中川にフォローされても、自分の至らなさばかりが目についた。

 そして、この回で有川はマウンドを降りた。彼にしてみれば文字通り肩慣らしにすぎないのだろう。四回の一点についても、シルバの選球眼を見たのち中川の読みを確認した結果とも捉えられる。

 そして、試合は終わった。結局ケビンは四打数一安打。それもケビンと同じように試用期間の選手から打ったヒットだった。これでは一軍レベルだと認識されない。

 日程が進み本拠地が沖縄から横スタに移っても、ケビンのバットから快音は響かない。十一打数で二安打、四球も選べていない。ケビンの中に、次第に焦りが募っていた。


 だがそれに、居ても立っても居られない人もいた。この日慎二はは横浜のオフィスで仕事だったが、前日に休みをもらっている。既に身体はできている。

 ケビンはひとりバットを振っていた。次の出場は明日の新潟戦。予告先発は佐藤。平均155㎞の剛速球投手だ。速球マシンを打つその両手は、どこか力みが入っている。

「やってる? 差し入れ持ってきたよ」

「おお、シンジ。どうしたんだ、仕事なんじゃ」

「ばか、お前が三タコしてるの黙ってみてるっての? いいから食いな。結局、死ぬほど食べて死ぬほど運動するのが一番なんだから」

彼は頷いて、その紙袋を受け取る。人気店のハンバーガーが四つ。ケビンはそれを一個ずつ口に含んだ。

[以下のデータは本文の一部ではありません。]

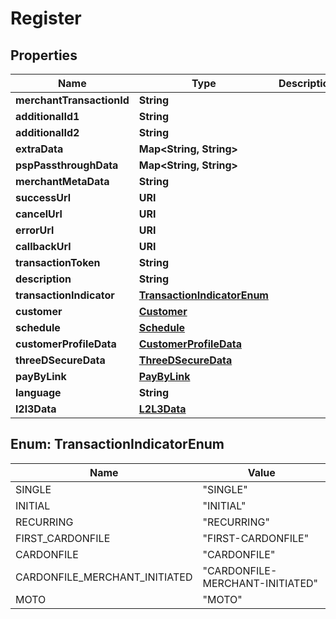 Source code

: 

# Register


## Properties

| Name | Type | Description | Notes |
|------------ | ------------- | ------------- | -------------|
|**merchantTransactionId** | **String** |  |  |
|**additionalId1** | **String** |  |  [optional] |
|**additionalId2** | **String** |  |  [optional] |
|**extraData** | **Map&lt;String, String&gt;** |  |  [optional] |
|**pspPassthroughData** | **Map&lt;String, String&gt;** |  |  [optional] |
|**merchantMetaData** | **String** |  |  [optional] |
|**successUrl** | **URI** |  |  [optional] |
|**cancelUrl** | **URI** |  |  [optional] |
|**errorUrl** | **URI** |  |  [optional] |
|**callbackUrl** | **URI** |  |  [optional] |
|**transactionToken** | **String** |  |  [optional] |
|**description** | **String** |  |  [optional] |
|**transactionIndicator** | [**TransactionIndicatorEnum**](#TransactionIndicatorEnum) |  |  [optional] |
|**customer** | [**Customer**](Customer.md) |  |  [optional] |
|**schedule** | [**Schedule**](Schedule.md) |  |  [optional] |
|**customerProfileData** | [**CustomerProfileData**](CustomerProfileData.md) |  |  [optional] |
|**threeDSecureData** | [**ThreeDSecureData**](ThreeDSecureData.md) |  |  [optional] |
|**payByLink** | [**PayByLink**](PayByLink.md) |  |  [optional] |
|**language** | **String** |  |  [optional] |
|**l2l3Data** | [**L2L3Data**](L2L3Data.md) |  |  [optional] |



## Enum: TransactionIndicatorEnum

| Name | Value |
|---- | -----|
| SINGLE | &quot;SINGLE&quot; |
| INITIAL | &quot;INITIAL&quot; |
| RECURRING | &quot;RECURRING&quot; |
| FIRST_CARDONFILE | &quot;FIRST-CARDONFILE&quot; |
| CARDONFILE | &quot;CARDONFILE&quot; |
| CARDONFILE_MERCHANT_INITIATED | &quot;CARDONFILE-MERCHANT-INITIATED&quot; |
| MOTO | &quot;MOTO&quot; |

「しかし改めて日本のピッチャーはすげえ。あんなしなやかなフォームから、唸るようなファストボール投げるんだから。俺に打てるんだろうか」

「心配するなって。オオタニやチャップリンは打てなかったけど、お前は高校の時に打ってきただろ。160㎞の球を」

それは彼らの高校時代の話。共に戦ってきた経験が、二人にはあるのだ。

「ハルカ、結局プロを目指さなかったんだ。もったいないな」

「仕方ない。今のプロ野球は、あの子を受け入れられないから。まあ、それはいいんだ。遥の球だってちゃんと解析して狙いを絞れば打てた。だったら」

「サトウの球、用意してくれてるんだな」

慎二はベンチから立ち上がり、鞄の中のグラブを取り出した。打撃投手として活動できるのはシーズン中に限られている。だからこれが、日本で初めての二人の時間ということになる。

 だが、ケビンは首を振った。そして彼のグラブを、そっと手で抑える。

「いや、だめだ。約束だからな。開幕戦で会うってな」

「意固地だな。だが今日打てなきゃチャンスはないぞ」

「打つさ。心配するな」

そう言って最後のバーガーを平げると、数回ジャンプしたのちマシンの前に立った。そして力みのない構えから、打ち出された球に対してバットを出していく。とっさに見上げた慎二は、打球を見失っていた。ケビンの方を向き直すと、何やらうずくまっている。慎二は一瞬身構えるが、大事に至っていないことを確認すると胸を撫で下ろした。

「痛たたた」

「ほんと、締まらないよな」

慎二が笑うと、つられてケビンも笑い出した。